Was there time before time in the physical world (i.e., creation of the Universe)? Yes. There was time before physical time because this is not the only Universe (but the only physical one). There is another World of which the Holy Scripture teaches, and God’s world does not depend on physical matter or atoms and molecules in the slightest. God measures time within the Universe differently from mankind, as should be evident even from the fact that mankind has existed only 150,000 years in a 13.7 billion year old Universe. We are still one-second-old infants in the Universe. God instead measures time in terms of eons and epochs across the nearly 14 billion years of the Universe’s existence, and there is a great divide pre-Creation and post-Creation.
It is possible to envisage a state of affairs where space, time, matter and energy are absent. This would be the "Pre-Big Bang Epoch" (PBBE). Our minds are tempted to think of the PBBE as a perfectly empty starless night sky and to imagine such totally black void as something because a black void is empty space and, after all, empty space is something.
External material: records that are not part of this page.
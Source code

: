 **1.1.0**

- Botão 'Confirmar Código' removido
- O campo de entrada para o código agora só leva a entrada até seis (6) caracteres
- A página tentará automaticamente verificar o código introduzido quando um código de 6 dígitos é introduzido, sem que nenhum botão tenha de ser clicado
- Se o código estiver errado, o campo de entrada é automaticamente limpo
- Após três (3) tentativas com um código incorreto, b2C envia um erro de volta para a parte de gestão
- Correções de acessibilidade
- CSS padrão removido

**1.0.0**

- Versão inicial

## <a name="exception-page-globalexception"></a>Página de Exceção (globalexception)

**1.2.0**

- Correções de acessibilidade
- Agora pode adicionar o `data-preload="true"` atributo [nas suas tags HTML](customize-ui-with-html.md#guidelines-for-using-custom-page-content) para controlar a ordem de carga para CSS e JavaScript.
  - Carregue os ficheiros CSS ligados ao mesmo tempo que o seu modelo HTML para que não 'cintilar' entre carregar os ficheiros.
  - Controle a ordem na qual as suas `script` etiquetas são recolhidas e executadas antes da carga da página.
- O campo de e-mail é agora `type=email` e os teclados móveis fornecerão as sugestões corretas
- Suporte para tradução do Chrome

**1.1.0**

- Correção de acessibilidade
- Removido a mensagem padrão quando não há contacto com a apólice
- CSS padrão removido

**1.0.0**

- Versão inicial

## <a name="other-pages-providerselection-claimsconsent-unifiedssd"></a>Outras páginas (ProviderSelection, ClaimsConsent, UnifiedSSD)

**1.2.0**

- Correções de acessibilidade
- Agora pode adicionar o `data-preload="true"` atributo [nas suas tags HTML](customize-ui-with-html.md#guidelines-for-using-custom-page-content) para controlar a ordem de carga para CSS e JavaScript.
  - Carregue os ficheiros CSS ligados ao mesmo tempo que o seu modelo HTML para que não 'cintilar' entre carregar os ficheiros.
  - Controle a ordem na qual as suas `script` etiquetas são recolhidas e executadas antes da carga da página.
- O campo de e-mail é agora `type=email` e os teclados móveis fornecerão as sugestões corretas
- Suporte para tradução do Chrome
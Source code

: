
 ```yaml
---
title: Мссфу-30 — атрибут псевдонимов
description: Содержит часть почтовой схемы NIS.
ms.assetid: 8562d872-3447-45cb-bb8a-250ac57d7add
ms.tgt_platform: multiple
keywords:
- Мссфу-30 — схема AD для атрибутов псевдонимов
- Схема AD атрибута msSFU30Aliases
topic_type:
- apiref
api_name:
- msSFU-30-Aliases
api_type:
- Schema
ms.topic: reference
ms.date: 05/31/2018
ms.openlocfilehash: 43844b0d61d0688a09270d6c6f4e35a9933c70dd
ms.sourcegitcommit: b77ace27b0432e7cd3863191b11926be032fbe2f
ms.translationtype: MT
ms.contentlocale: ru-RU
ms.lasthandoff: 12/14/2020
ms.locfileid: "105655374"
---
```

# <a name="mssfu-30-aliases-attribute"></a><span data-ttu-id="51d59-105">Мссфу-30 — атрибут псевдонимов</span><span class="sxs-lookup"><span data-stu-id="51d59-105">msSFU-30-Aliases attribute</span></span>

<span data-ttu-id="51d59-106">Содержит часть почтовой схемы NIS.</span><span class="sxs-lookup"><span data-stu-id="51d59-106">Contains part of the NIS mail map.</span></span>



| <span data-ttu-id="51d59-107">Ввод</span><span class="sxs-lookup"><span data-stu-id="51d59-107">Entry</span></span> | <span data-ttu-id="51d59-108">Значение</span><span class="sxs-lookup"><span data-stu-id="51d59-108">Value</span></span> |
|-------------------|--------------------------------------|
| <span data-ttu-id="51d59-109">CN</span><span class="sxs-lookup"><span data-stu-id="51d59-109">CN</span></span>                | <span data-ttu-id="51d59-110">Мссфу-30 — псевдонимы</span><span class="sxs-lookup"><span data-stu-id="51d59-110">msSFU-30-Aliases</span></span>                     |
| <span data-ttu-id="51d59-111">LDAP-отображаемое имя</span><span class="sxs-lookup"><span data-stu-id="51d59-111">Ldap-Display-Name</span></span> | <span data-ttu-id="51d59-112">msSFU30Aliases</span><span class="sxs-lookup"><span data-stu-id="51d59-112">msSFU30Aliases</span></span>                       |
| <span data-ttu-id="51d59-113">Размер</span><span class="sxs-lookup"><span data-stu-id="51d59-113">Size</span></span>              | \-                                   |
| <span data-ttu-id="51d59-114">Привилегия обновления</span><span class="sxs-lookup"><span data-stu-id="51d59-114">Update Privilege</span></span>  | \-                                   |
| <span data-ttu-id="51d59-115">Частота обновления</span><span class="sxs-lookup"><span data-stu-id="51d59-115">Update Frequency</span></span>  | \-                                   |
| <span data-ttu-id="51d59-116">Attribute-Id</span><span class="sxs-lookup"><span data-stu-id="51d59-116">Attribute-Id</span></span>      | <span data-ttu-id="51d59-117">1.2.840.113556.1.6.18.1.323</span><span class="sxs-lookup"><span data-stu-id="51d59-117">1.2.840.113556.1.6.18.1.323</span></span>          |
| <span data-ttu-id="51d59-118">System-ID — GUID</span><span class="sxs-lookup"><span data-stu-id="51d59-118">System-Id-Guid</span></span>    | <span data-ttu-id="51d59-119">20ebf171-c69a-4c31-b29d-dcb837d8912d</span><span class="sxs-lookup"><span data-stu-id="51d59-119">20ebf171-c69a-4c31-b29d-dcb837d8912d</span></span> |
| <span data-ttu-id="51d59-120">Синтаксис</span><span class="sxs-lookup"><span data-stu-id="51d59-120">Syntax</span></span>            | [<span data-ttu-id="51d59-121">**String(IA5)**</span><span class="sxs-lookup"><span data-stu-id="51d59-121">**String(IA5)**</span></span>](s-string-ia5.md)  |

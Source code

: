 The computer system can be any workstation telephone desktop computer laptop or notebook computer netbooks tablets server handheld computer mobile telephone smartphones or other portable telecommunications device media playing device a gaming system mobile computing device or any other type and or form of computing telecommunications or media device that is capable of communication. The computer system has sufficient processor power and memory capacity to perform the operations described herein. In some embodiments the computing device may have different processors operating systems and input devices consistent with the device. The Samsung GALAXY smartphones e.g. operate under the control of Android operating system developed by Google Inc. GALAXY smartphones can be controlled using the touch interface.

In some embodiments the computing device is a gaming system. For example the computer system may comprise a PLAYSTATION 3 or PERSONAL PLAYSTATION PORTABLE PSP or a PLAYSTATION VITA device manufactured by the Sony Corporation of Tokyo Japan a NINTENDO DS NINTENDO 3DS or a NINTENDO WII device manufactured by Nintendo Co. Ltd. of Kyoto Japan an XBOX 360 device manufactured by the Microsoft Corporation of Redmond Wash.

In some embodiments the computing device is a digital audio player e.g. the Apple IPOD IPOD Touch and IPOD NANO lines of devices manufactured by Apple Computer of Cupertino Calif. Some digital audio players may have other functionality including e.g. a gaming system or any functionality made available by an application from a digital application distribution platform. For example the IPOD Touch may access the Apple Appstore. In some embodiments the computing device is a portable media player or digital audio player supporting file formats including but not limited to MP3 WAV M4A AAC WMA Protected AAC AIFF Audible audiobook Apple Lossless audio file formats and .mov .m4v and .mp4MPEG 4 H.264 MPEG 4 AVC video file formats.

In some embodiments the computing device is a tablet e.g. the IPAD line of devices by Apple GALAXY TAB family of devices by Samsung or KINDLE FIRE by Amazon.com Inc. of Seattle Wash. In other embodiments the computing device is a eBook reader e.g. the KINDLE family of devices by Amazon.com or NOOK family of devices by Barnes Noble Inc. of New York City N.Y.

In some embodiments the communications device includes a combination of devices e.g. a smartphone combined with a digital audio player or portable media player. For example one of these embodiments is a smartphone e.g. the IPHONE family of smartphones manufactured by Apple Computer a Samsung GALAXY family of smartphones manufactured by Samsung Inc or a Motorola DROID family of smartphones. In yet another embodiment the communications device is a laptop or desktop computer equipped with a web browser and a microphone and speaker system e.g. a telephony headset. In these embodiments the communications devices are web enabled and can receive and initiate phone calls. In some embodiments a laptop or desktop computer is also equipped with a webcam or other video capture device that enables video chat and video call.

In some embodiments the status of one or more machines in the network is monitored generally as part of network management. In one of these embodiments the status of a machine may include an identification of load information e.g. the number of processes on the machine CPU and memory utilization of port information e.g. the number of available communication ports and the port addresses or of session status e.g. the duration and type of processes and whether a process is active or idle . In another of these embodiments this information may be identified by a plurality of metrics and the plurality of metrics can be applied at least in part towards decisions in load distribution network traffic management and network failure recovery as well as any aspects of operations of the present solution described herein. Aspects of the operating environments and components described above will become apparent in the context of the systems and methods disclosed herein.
But the void image is a flawed visualization. The Pre-Big Bang Epoch as a definite descriptive phrase can only have meaning from a different vantage, not from the vantage of the not-yet-existent universe. In the PBBE, there is no physical universe, no creation, no physical world, no space, no time and no energy. Not even so much as a single wandering virtually massless neutrino.
It follows that the PBBE could only exist in God's world. And it did so exist.

[i] In 1981, Professor Alan H. Guth formally proposed “cosmic inflation,” the theory that the Universe at its inception passed through a phase of spectacularly rapid exponential expansion, driven by a negative vacuum energy density (positive vacuum pressure). A handful of scientists in the United States and the former Soviet Union have refined Guth’s idea, including Russian cosmologist Andrei Linde, Paul Steinhardt and Andreas Albrecht.

[ii] CERN Press Release, “Measurements at CERN Help to Re-evaluate the Element of Life,” January 13, 2005; Nature Vol. 433, Issue 7022, pp 136-139.

[iii] V. Kuzmin and I. Tkachev, “Matter Creation via Vacuum Fluctuations in the Early Universe and Observed Ultra-High Energy Cosmic Ray Events,” arXiv:hep-ph/9809547 v1 (Sept. 28, 1998).

[iv] The center of the Milky Way Bar is a slab of chocolate malt-flavored sweetened egg whites, called nougat, which is topped with a layer of gooey caramel.

[v] A circle has one diameter. But an ellipse has diameters of different lengths. The ratio of the major axis over the minor axis determines the eccentricity (e) of the ellipse. Circles have e=0, and stretched-out ellipses have an eccentricity nearly equal to 1.

[vi] Paul Recer, Associated Press, “Radio astronomers measure sun's orbit around Milky Way,” June 1, 1999.

[vii] The Hubble Constant is expressed in units of "kilometers per second, per Megaparsec." One parsec is a unit of distance equal to 3.2 light years, and a Megaparsec is a million times this, or about 3.2 million light years. The Hubble Constant says that for every 3.2 million light years into space, the galaxy there appears to be receding from Earth at a rate of Ho kilometers per second. If Ho is 100, then the objects appear to recede at 100 km/second for every 3.2 million light years out into space. If Ho is 50, then you have to look about 6.4 million light years out into space for the same 100 km/second recessional velocity.

[viii] Brian R. Green, The Elegant Universe 2003 ed., First Vintage Books.

[ix] S. Hawking, A Brief History of Time, 1988, rev.1996, Bantam Books.